The problem was made harder by the fact that the types of diseases native to Venus which were represented by living cultures on Earth were strictly limited in number, i.e., the grain of sand we sought might not be on this beach. To be sure, such an omission could be repaired—in a century or so of exploration and research on a strange planet.
In the meantime there was beginning to be a breath of frost in the air; Schedule Sun Tan could not go on forever.
They had to go back where they hoped the answer was—into Mary’s brain. I did not like it, but I could not stop it. She did not appear to know why she was being asked to submit, over and over again, to hypnotics—or perhaps she would not tell. She seemed serene, but the strain showed—circles under her eyes, things like that. Finally I went to the Old Man and told him that it had to stop. “You know better than that, son,” he said mildly.
“The hell I do! If you haven’t gotten what you want from her by now, you’ll never get it.”

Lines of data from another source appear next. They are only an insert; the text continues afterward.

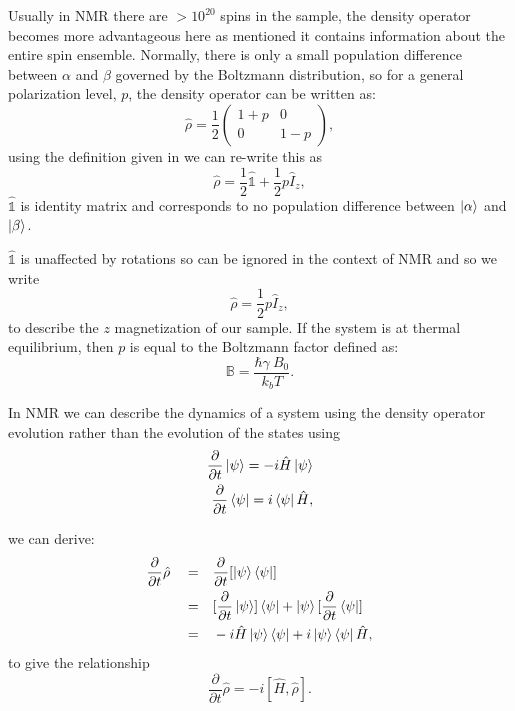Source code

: Usually in NMR there are $>10^{20}$ spins in the sample, the density operator becomes more advantageous here
as mentioned it contains information about the entire spin ensemble. Normally, there is only a small population difference between $\alpha$ and $\beta$
governed by the Boltzmann distribution,
so for a general polarization level, $p$, the density operator can be written as:
\begin{equation}
  \hat\rho = \frac{1}{2}\begin{pmatrix}
    1 + p & 0\\
    0 & 1 - p
\end{pmatrix},
\end{equation}
using the definition given in  we can re-write this as
\begin{equation}
  \hat\rho = \frac{1}{2}\hat{\mathbb{1}} + \frac{1}{2}p\hat{I}_z,
\end{equation}
$\hat{\mathbb{1}}$ is identity matrix and corresponds to no population difference between $\ket{\alpha}$ and $\ket{\beta}$.

$\hat{\mathbb{1}}$ is unaffected by rotations so can be ignored in the context of NMR
and so we write
\begin{equation}
  \hat{\rho} = \frac{1}{2}p\hat{I}_z,
\end{equation}
to describe the $z$ magnetization of our sample. If the system is at thermal equilibrium,
then $p$ is equal to the Boltzmann factor defined as:
\begin{equation}
  \mathbb{B} = \frac{\hbar\gamma~B_0}{k_bT}.
\end{equation}


In NMR we can  describe the dynamics of a system using the density operator evolution rather than the evolution of the states using
\begin{align}
  \frac{\partial}{\partial{t}}\ket{\psi} = -i\hat{H}\ket{\psi}\\
  \frac{\partial}{\partial{t}}\bra{\psi} = i\bra{\psi}\hat{H},
\end{align}

we can derive\citep{Neumann2018}:
\begin{align}
  \frac{\partial}{\partial{t}}\hat\rho\quad=&\quad \frac{\partial}{\partial{t}}[\ket{\psi}\bra{\psi}]\\
  =&\quad[\frac{\partial}{\partial{t}}\ket{\psi}]\bra{\psi} + \ket{\psi}[\frac{\partial}{\partial{t}}\bra{\psi}]\\
  =&\quad-i\hat{H}\ket{\psi}\bra{\psi} + i\ket{\psi}\bra{\psi}\hat{H},
\end{align}
to give the relationship
\begin{equation}
  \frac{\partial}{\partial{t}}\hat\rho = -i[\hat{H},\hat\rho].
\end{equation}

“Have you any idea of how long it takes to search all the memories in a person’s mind, even if you limit yourself to a particular period? It takes exactly as long as the period itself. What we need—if it’s there at all—may be subtle.”
“‘If it’s there at all,’” I repeated. “You don’t know that it is. See here—if Mary miscarries as a result of this, I’ll break your neck personally.”
“And if we don’t succeed,” he answered gently, “you will wish to heaven that she had. Or do you want to raise up kids to be hosts to titans?”
I chewed my lip. “Why didn’t you send me to the USSR as you planned to, instead of keeping me around?”
“Oh, that—In the first place I want you here, with Mary, keeping her morale up—instead of acting like a spoiled brat! In the second place, it isn’t necessary, or I would have sent you.”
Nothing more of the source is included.